The following is a very recent post in my soon-to-be-shut-down (end of month) G+ account, whence of course it would soon perish. A friend said, "This would've made a great blog post," so I promised to repost it here.
Please don't feed me any spoilers. I've only read the first book, and not seen the film.
Finally got to read The Hunger Games. I recommend it, though I had a few small issues with it. (NO spoilers, I promise, so don't worry.)
- Suzanne Collins seems to overlook the old "show, don't tell" writing maxim more than I feel is reasonable to give her a pass on.
- The use of present tense appears to be a growing trend in popular fiction. I've gotten over my classical and aesthetic resistance to it, but there's no denying that it can be confusing for the reader when both the narrative and character quotations are in the same verb tense, and the only distinction is a few tiny slashes.
[Edit: I edited a friend's novel years ago, and convinced her to change it from present to past tense, which is no small thing to ask. I started to feel bad about that a third of the way into this book, but got over it by two thirds in. Perhaps Collins felt this choice gave her narrative more immediacy or heightened the drama, but I only found it occasionally confusing.]
- If I had to guess (and I do, since I haven't read anything about her yet), I'd suspect that like more and more contemporary writers, Collins got her start in fanfic. There are a few strong whiffs of Mary Sue in here, and more than a few bits that strike me as gratuitous, even distracting and unnecessary. It's not Vonda McIntyre bad, but it annoyed me a few times.

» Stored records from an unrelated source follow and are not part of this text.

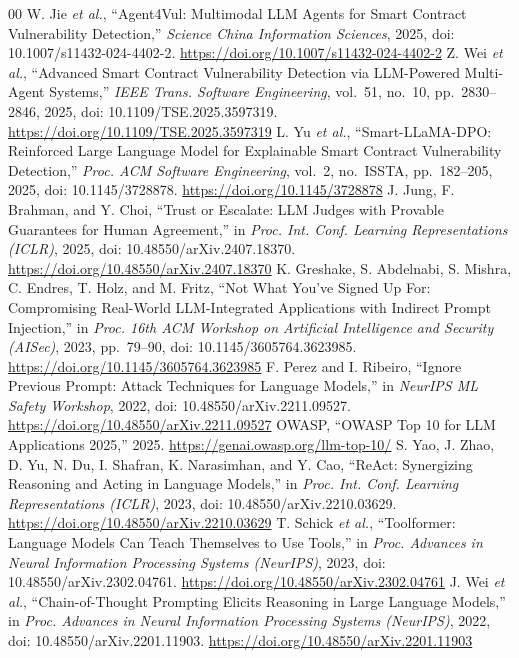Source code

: \documentclass[conference]{IEEEtran}
\begin{document}
\begin{thebibliography}{00}
 W. Jie \textit{et al.}, ``Agent4Vul: Multimodal LLM Agents for Smart Contract Vulnerability Detection,'' \textit{Science China Information Sciences}, 2025, doi: 10.1007/s11432-024-4402-2. \url{https://doi.org/10.1007/s11432-024-4402-2}
 Z. Wei \textit{et al.}, ``Advanced Smart Contract Vulnerability Detection via LLM-Powered Multi-Agent Systems,'' \textit{IEEE Trans. Software Engineering}, vol.\ 51, no.\ 10, pp.\ 2830--2846, 2025, doi: 10.1109/TSE.2025.3597319. \url{https://doi.org/10.1109/TSE.2025.3597319}
 L. Yu \textit{et al.}, ``Smart-LLaMA-DPO: Reinforced Large Language Model for Explainable Smart Contract Vulnerability Detection,'' \textit{Proc. ACM Software Engineering}, vol.\ 2, no.\ ISSTA, pp.\ 182--205, 2025, doi: 10.1145/3728878. \url{https://doi.org/10.1145/3728878}
 J. Jung, F. Brahman, and Y. Choi, ``Trust or Escalate: LLM Judges with Provable Guarantees for Human Agreement,'' in \textit{Proc. Int. Conf. Learning Representations (ICLR)}, 2025, doi: 10.48550/arXiv.2407.18370. \url{https://doi.org/10.48550/arXiv.2407.18370}
 K. Greshake, S. Abdelnabi, S. Mishra, C. Endres, T. Holz, and M. Fritz, ``Not What You've Signed Up For: Compromising Real-World LLM-Integrated Applications with Indirect Prompt Injection,'' in \textit{Proc. 16th ACM Workshop on Artificial Intelligence and Security (AISec)}, 2023, pp.\ 79--90, doi: 10.1145/3605764.3623985. \url{https://doi.org/10.1145/3605764.3623985}
 F. Perez and I. Ribeiro, ``Ignore Previous Prompt: Attack Techniques for Language Models,'' in \textit{NeurIPS ML Safety Workshop}, 2022, doi: 10.48550/arXiv.2211.09527. \url{https://doi.org/10.48550/arXiv.2211.09527}
 OWASP, ``OWASP Top 10 for LLM Applications 2025,'' 2025. \url{https://genai.owasp.org/llm-top-10/}
 S. Yao, J. Zhao, D. Yu, N. Du, I. Shafran, K. Narasimhan, and Y. Cao, ``ReAct: Synergizing Reasoning and Acting in Language Models,'' in \textit{Proc. Int. Conf. Learning Representations (ICLR)}, 2023, doi: 10.48550/arXiv.2210.03629. \url{https://doi.org/10.48550/arXiv.2210.03629}
 T. Schick \textit{et al.}, ``Toolformer: Language Models Can Teach Themselves to Use Tools,'' in \textit{Proc. Advances in Neural Information Processing Systems (NeurIPS)}, 2023, doi: 10.48550/arXiv.2302.04761. \url{https://doi.org/10.48550/arXiv.2302.04761}
 J. Wei \textit{et al.}, ``Chain-of-Thought Prompting Elicits Reasoning in Large Language Models,'' in \textit{Proc. Advances in Neural Information Processing Systems (NeurIPS)}, 2022, doi: 10.48550/arXiv.2201.11903. \url{https://doi.org/10.48550/arXiv.2201.11903}

\end{thebibliography}
\end{document}
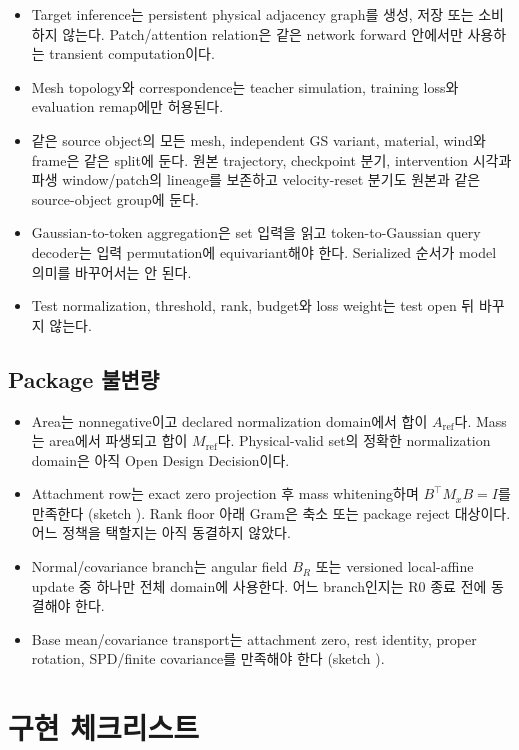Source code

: \documentclass[10pt]{article}
\begin{document}
\begin{itemize}
  \item Target inference는 persistent physical adjacency graph를 생성, 저장 또는 소비하지 않는다.
  Patch/attention relation은 같은 network forward 안에서만 사용하는 transient computation이다.
  \item Mesh topology와 correspondence는 teacher simulation, training loss와 evaluation remap에만 허용된다.
  \item 같은 source object의 모든 mesh, independent GS variant, material, wind와 frame은 같은 split에 둔다.
  원본 trajectory, checkpoint 분기, intervention 시각과 파생 window/patch의 lineage를 보존하고
  velocity-reset 분기도 원본과 같은 source-object group에 둔다.
  \item Gaussian-to-token aggregation은 set 입력을 읽고 token-to-Gaussian query decoder는 입력 permutation에
  equivariant해야 한다. Serialized 순서가 model 의미를 바꾸어서는 안 된다.
  \item Test normalization, threshold, rank, budget와 loss weight는 test open 뒤 바꾸지 않는다.
\end{itemize}

\subsection{Package 불변량}

\begin{itemize}
  \item Area는 nonnegative이고 declared normalization domain에서 합이 \(A_{\mathrm{ref}}\)다.
  Mass는 area에서 파생되고 합이 \(M_{\mathrm{ref}}\)다. Physical-valid set의 정확한 normalization domain은
  아직 Open Design Decision이다.
  \item Attachment row는 exact zero projection 후 mass whitening하며 \(B^\top M_xB=I\)를 만족한다
  (sketch ). Rank floor 아래 Gram은 축소 또는 package reject 대상이다.
  어느 정책을 택할지는 아직 동결하지 않았다.
  \item Normal/covariance branch는 angular field \(B_R\) 또는 versioned local-affine update 중 하나만
  전체 domain에 사용한다. 어느 branch인지는 R0 종료 전에 동결해야 한다.
  \item Base mean/covariance transport는 attachment zero, rest identity, proper rotation, SPD/finite covariance를
  만족해야 한다 (sketch ).
\end{itemize}

\section{구현 체크리스트}
\label{sec:r0-chapter-4}
\end{document}
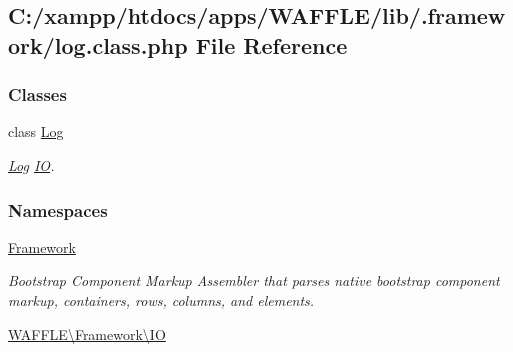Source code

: \hypertarget{log_8class_8php}{}\subsection{C\+:/xampp/htdocs/apps/\+W\+A\+F\+F\+L\+E/lib/.framework/log.class.\+php File Reference}
\label{log_8class_8php}
\subsubsection*{Classes}
\begin{DoxyCompactItemize}
\item 
class \hyperlink{class_w_a_f_f_l_e_1_1_framework_1_1_i_o_1_1_log}{Log}
\begin{DoxyCompactList}\small\item\em \hyperlink{class_w_a_f_f_l_e_1_1_framework_1_1_i_o_1_1_log}{Log} \hyperlink{namespace_w_a_f_f_l_e_1_1_framework_1_1_i_o}{IO}. \end{DoxyCompactList}\end{DoxyCompactItemize}
\subsubsection*{Namespaces}
\begin{DoxyCompactItemize}
\item 
 \hyperlink{namespace_framework}{Framework}
\begin{DoxyCompactList}\small\item\em Bootstrap Component Markup Assembler that parses native bootstrap component markup, containers, rows, columns, and elements. \end{DoxyCompactList}\item 
 \hyperlink{namespace_w_a_f_f_l_e_1_1_framework_1_1_i_o}{W\+A\+F\+F\+L\+E\textbackslash{}\+Framework\textbackslash{}\+IO}
\end{DoxyCompactItemize}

- I can't argue from the seat of a smash-success writer, but my sense is that planting clues, foreshadowing, and even visual metaphor should be a little more subtle. At least, that's how I like it: I want to be surprised at least some of the time. To her credit, however, every critical element is fully justified in due course, at least within the story's own reality, and there's no sense of deus ex machina or awkward plot devices. Even the parts where I fully expected that came off well and enjoyed them fully.
- For all that, the story's exposition is well paced, and transitions very smoothly into the main narrative, almost seamlessly. There's no sense, as there is in some books, of the opening being bolted onto the main body. I feel quite differently about the ending, however. I won't pull punches: There's no denouement, at least not anything I recognised as such, and the story seems to come to a rather sudden stop. I sense that Collins was going for ambiguity, but for me it was more like when an interviewer tells a guest that time is up. I was left not only feeling I could not guess what happened, but that that might be because I missed something, or something is missing.
- Related to the above, the overall pacing of the story seems a bit rushed to me. It flows well, but it seemed to lack solid cadences: chapters roll into one another, over and over, never stopping to take a breath. (I'm still unsure how she decided to place these breaks where she did. since it's not obvious to me.)
- I might be a bit dull, but some things never quite added up for me, especially the overall geography of the setting. I know it's North America, more or less, or part of, but it seems sometimes enormous and sometimes very small. This detail -- not strictly relevant to the plot or logic, but to the sense of reality -- confused me all the way through, and still does.
[Edit: I've since seen some maps. These appear to be me to be speculative, not canon, mostly because they vary so much between them. I haven't studied them too closely, nor read about them, for fear of spoilers. But my takeaway right now is that it looks like either others are as confused as I am, or some crazy shit happens in the later books.]
Petty whinging aside, it's a great read, a terrific story, and I recommend it. I've already put a reserve on the sequel.